Ainsi que nous l'avons relaté peu apès les faits, Mercredi , peu avant 20 heures, alors qu’il arrivait en voiture devant son domicile, le directeur adjoint de l'Agence Régionale de Santé, Jean Houbeaut, 61 ans, a été agressé sur le parking de la résidence Balestrino à Ajaccio. La victime, a reçu plusieurs coups de matraque et de maillet et souffre de différents traumatismes, battu par les deux individus alors qu’il était à terre. Les agresseurs ont été interpellés et placés en garde à vue. Jeudi matin, les employés de l’ARS sont descendus dans la rue manifester leur soutien au directeur adjoint


Jean-Jacques Coiplet, directeur de l'ARS, lors du rassemblement de soutien à Ajaccio
Jean-Jacques Coiplet, directeur de l'ARS, lors du rassemblement de soutien à Ajaccio
Grâce à la présence des forces de l’ordre sur place, la victime a été rapidement transportée à l’hôpital d’Ajaccio. Son état n’a pas été jugé inquiétant. Deux hommes ont été arrêtés en flagrant délit par la police, qui se trouvait non loin du lieu de l’agression à ce moment là. Mais pas seulement…
 
Etrange coïncidence…
Mauvaise coïncidence plutôt, car Jean Houbeaut se trouvait le plus naturellement du monde devant son domicile au moment de l’agression, alors même que ses deux agresseurs, également sur les lieux, tentaient de se cacher et cherchaient visiblement à voler une voiture pour échapper à la surveillance de la police qui avait investi les lieux et sans doute suivait la piste des malfaiteurs, lesquels auraient, semble-t-il, flairé le danger…

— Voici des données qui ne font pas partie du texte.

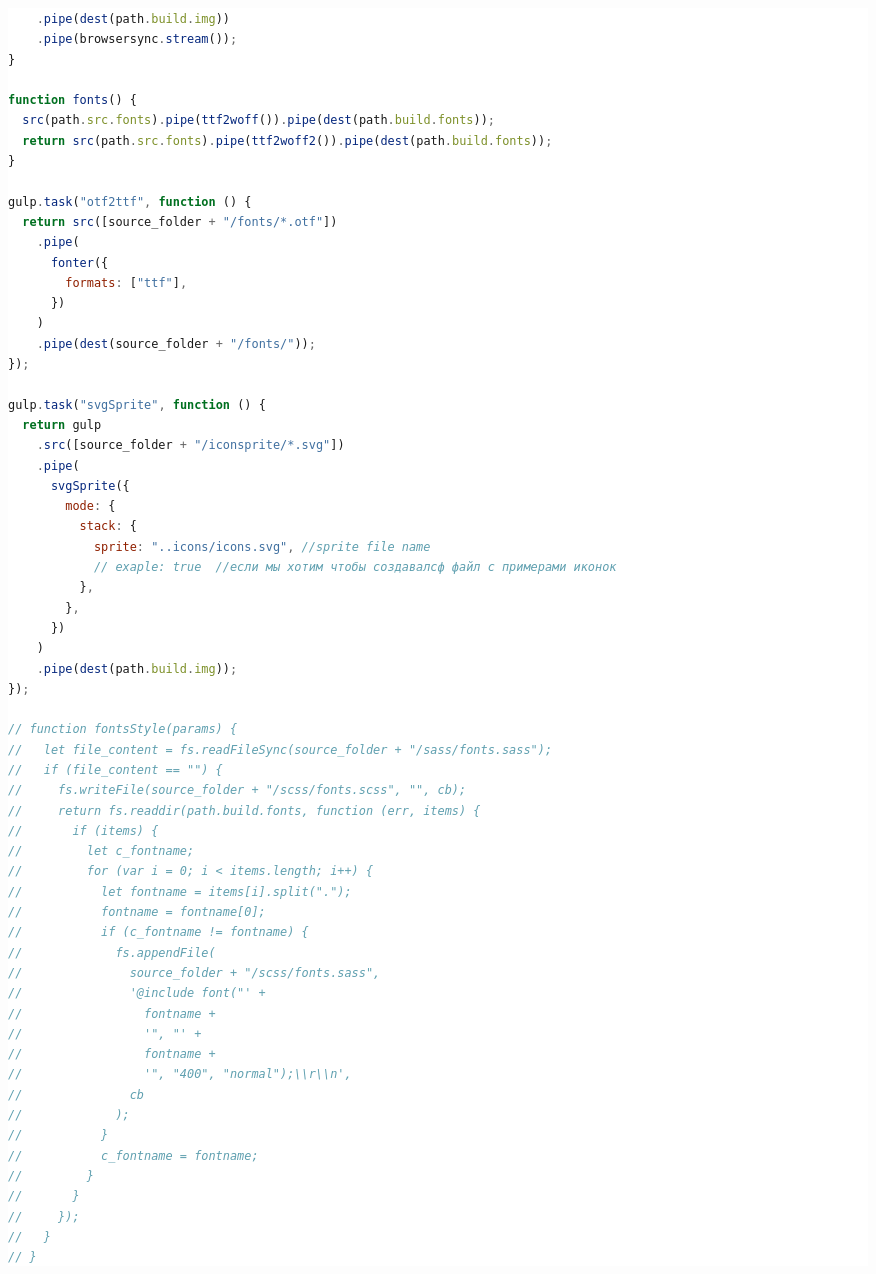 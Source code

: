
 ```jsx
    .pipe(dest(path.build.img))
    .pipe(browsersync.stream());
}

function fonts() {
  src(path.src.fonts).pipe(ttf2woff()).pipe(dest(path.build.fonts));
  return src(path.src.fonts).pipe(ttf2woff2()).pipe(dest(path.build.fonts));
}

gulp.task("otf2ttf", function () {
  return src([source_folder + "/fonts/*.otf"])
    .pipe(
      fonter({
        formats: ["ttf"],
      })
    )
    .pipe(dest(source_folder + "/fonts/"));
});

gulp.task("svgSprite", function () {
  return gulp
    .src([source_folder + "/iconsprite/*.svg"])
    .pipe(
      svgSprite({
        mode: {
          stack: {
            sprite: "..icons/icons.svg", //sprite file name
            // exaple: true  //если мы хотим чтобы создавалсф файл с примерами иконок
          },
        },
      })
    )
    .pipe(dest(path.build.img));
});

// function fontsStyle(params) {
//   let file_content = fs.readFileSync(source_folder + "/sass/fonts.sass");
//   if (file_content == "") {
//     fs.writeFile(source_folder + "/scss/fonts.scss", "", cb);
//     return fs.readdir(path.build.fonts, function (err, items) {
//       if (items) {
//         let c_fontname;
//         for (var i = 0; i < items.length; i++) {
//           let fontname = items[i].split(".");
//           fontname = fontname[0];
//           if (c_fontname != fontname) {
//             fs.appendFile(
//               source_folder + "/scss/fonts.sass",
//               '@include font("' +
//                 fontname +
//                 '", "' +
//                 fontname +
//                 '", "400", "normal");\\r\\n',
//               cb
//             );
//           }
//           c_fontname = fontname;
//         }
//       }
//     });
//   }
// }

```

Tout s’est déroulé très vite et l’agression sauvage dont a été victime le directeur adjoint de l’ARS a pu être fort heureusement stoppée par les forces de l’ordre qui ont aussitôt interpellé les deux hommes.
Il s’agirait de deux « pointures » du grand banditisme - originaires de Propriano - qui faisaient l’objet depuis plusieurs semaines d’une surveillance rapprochée de la part de la Brigade de recherche et d'intervention de Corse, cela après avoir été surpris en train d'effectuer divers repérages dont un dans le quartier pas très loin de l'ARS.  
L’un des agresseurs serait arrivé sur les lieux au guidon d’une moto. Le second, se trouvait au volant d’une voiture. Les deux individus ignorent qu’ils sont suivis jusque dans le quartier du Finosello où ils sont repérés par les hommes de la BRI. Pourquoi ce quartier ? Il s’agirait du lieu de résidence des deux individus qui pourraient bénéficier d’une complicité. Quoi qu’il en soit, les deux hommes sont bel et bien repérés par les policiers qui assistent au « maquillage » complet d’une fourgonnette de marque Renault sur laquelle ils apposent de fausses plaques minéralogiques.
On connaît la suite.

Les choses s’enchaînent très vite les deux complices sont de nouveau pistés et suivis jusqu'à une résidence sur les hauteurs de la ville où se trouve le domicile de Jean Houbeaut, dans ce quartier de la résidence des Aloës. La suite se passe vers 19h55. Jean Houbault, 61 ans, vient de garer sa voiture. Il en descend quand les deux hommes l'agressent brutalement, le jettent à terre et se servent d’un bâton et d’un maillet pour lui asséner plusieurs coups en différentes parties du corps. C’est à ce moment là que les hommes de la BRI interviennent et maîtrisent les deux complices avant de porter secours au blessé.
 
Un important arsenal saisi
Les deux personnes interpellées et maîtrisées étaient armées. La première d’un pistolet de calibre 9 mm, l'autre portait un gilet pare-balles. Dans leur fourgonnette, les policiers découvrent tout un équipement qui en dit long sur les intentions des complices, à savoir des munitions, bonnets, gants, ainsi qu’une arme de calibre 7,65 mm.
Les poliociers, comme on peut l’imaginer, sont retournées perquisitionner le fameux  appartement dans lequel i les enquêteurs auraient trouvé tout un arsenal : des munitions en quantité, d’autres gilets pare balles, un kilo d'explosif, un fusil d'assaut M16, un pistolet 9 mm et des talkies walkies. Les deux hommes ont été placés en garde à vue et devaient être mises en examen en fin de journée.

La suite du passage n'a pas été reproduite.